Iron Man: Aerial Assault for iPhone review
Iron Man: Aerial Assault is a belated movie tie-in for the Iron Man movie designed for the iPhone by Paramount Digital Entertainment. Despite the slipshod level design, the game’s clever utilization of the iPhone’s motion-sensor controls enable it to be worthy of your money – but just barely.
Iron Man: Aerial Assault tasks you with guiding the enigmatic hero as he performs a number of combat tests with his AI butler, JARVIS. While you get to witness the full power of the Iron Man suit over ten missions, the targets are little planes, unmanned drones, and gun platforms. They’re hardly distinguishable and you won’t recognize any of them from the movie.
The game utilizes the iPhone’s motion-sensor technology to guide your crosshairs, giving the game as surprisingly fluid 3rd person shooter feel. By clicking on a button on the right, you can also utilize some of the laser weaponry of the Iron Man suit to take out ships and gun platforms.
The major hurdle to learning Aerial Assault is mastering the motion-sensor technology. We had to calibrate the tilting mechanism a couple times before it became intuitive to tilt the iPhone and guide the crosshair accurately.
The missions follow a very predictable pattern: you start out picking off whatever “new” enemy is being introduced into that stage, then you fly around a bunch of sky carriers with gun platforms and eventually you tackle the boss. As you progress, you also gain access to unlockable weapons, health upgrades, and increased maneuverability.
Iron Man: Aerial Assault has other marks of a movie cash-in. The soundtrack is short and we recommend just turning it off. The environments are cheap as well, with only background colour differentiating the different missions. The small amount of dialogue is just a cliché-riddled distraction. All of these elements speak to the rushed nature of production, despite the game’s release months after the movie’s time in cinemas.
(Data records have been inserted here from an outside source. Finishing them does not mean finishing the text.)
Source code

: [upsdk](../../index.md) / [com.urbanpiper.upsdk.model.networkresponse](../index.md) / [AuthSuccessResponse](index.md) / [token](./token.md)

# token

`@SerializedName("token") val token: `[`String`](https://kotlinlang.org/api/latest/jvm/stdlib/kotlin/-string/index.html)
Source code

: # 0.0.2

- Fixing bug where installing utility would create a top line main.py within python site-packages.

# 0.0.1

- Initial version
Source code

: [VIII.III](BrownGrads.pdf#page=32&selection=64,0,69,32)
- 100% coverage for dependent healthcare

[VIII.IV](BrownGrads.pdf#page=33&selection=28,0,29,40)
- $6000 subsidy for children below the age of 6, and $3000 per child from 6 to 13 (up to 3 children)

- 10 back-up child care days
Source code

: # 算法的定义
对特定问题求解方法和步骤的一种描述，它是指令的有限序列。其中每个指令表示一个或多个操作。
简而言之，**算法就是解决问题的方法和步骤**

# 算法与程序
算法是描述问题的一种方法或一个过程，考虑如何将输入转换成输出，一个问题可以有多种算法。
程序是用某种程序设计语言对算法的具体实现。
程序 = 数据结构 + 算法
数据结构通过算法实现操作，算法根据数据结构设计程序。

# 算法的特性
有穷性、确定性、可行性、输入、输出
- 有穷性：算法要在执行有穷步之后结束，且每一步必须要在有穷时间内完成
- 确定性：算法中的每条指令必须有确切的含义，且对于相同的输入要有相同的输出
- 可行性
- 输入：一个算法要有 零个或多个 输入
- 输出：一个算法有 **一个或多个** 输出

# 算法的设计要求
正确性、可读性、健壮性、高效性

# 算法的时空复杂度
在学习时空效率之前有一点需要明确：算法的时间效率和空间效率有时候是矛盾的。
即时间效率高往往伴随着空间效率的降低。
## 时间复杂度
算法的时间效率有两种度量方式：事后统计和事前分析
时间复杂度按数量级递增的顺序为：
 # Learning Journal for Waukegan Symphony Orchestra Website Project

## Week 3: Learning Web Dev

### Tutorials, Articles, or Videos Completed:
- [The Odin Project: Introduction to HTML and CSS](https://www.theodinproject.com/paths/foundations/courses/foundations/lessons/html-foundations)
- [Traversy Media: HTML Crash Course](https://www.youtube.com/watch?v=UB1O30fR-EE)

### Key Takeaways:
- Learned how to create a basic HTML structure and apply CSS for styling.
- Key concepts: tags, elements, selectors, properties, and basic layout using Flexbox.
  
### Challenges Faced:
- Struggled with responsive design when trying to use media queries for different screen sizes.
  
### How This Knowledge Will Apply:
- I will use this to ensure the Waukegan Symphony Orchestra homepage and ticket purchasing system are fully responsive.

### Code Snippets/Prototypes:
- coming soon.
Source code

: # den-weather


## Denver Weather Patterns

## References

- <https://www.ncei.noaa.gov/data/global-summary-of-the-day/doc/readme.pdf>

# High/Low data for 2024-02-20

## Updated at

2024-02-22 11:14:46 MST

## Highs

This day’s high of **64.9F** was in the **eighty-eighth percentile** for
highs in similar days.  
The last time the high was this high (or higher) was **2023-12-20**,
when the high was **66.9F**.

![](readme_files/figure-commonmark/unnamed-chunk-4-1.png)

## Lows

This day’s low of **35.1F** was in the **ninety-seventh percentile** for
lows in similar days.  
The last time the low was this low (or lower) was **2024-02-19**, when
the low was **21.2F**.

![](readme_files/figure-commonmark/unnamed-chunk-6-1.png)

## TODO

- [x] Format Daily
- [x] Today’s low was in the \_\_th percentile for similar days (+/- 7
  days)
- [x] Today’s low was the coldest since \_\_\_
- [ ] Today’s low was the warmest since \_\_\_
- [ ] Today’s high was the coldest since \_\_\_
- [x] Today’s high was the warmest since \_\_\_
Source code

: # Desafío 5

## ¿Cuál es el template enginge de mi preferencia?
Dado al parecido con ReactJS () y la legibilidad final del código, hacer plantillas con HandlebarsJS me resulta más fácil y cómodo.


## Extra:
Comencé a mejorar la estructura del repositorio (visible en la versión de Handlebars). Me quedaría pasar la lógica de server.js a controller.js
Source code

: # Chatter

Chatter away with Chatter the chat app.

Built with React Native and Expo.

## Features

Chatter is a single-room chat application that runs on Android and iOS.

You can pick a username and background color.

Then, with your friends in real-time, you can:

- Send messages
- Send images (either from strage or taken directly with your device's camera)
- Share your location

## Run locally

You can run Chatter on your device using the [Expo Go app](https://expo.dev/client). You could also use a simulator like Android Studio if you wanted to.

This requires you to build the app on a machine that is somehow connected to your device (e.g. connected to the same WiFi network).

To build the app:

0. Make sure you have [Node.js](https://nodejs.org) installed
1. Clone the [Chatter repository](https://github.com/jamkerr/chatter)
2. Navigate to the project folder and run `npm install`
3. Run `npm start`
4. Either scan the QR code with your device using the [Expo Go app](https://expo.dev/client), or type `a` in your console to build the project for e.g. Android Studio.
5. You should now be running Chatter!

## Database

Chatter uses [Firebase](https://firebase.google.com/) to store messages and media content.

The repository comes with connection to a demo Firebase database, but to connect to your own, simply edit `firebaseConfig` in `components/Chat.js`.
Iron Man: Aerial Assault reminds us of an archaic fighter jet simulator game from years long gone. The interchangeable backgrounds, uncreative enemies, lackluster soundtrack and silly dialogue all hammer home this dated, but nostalgic approach to gaming. While we’d like to merely pass Aerial Assault off as a shallow cash-in, the gameplay is fun for a couple hours and at a dollar, you don’t risk much in the investment.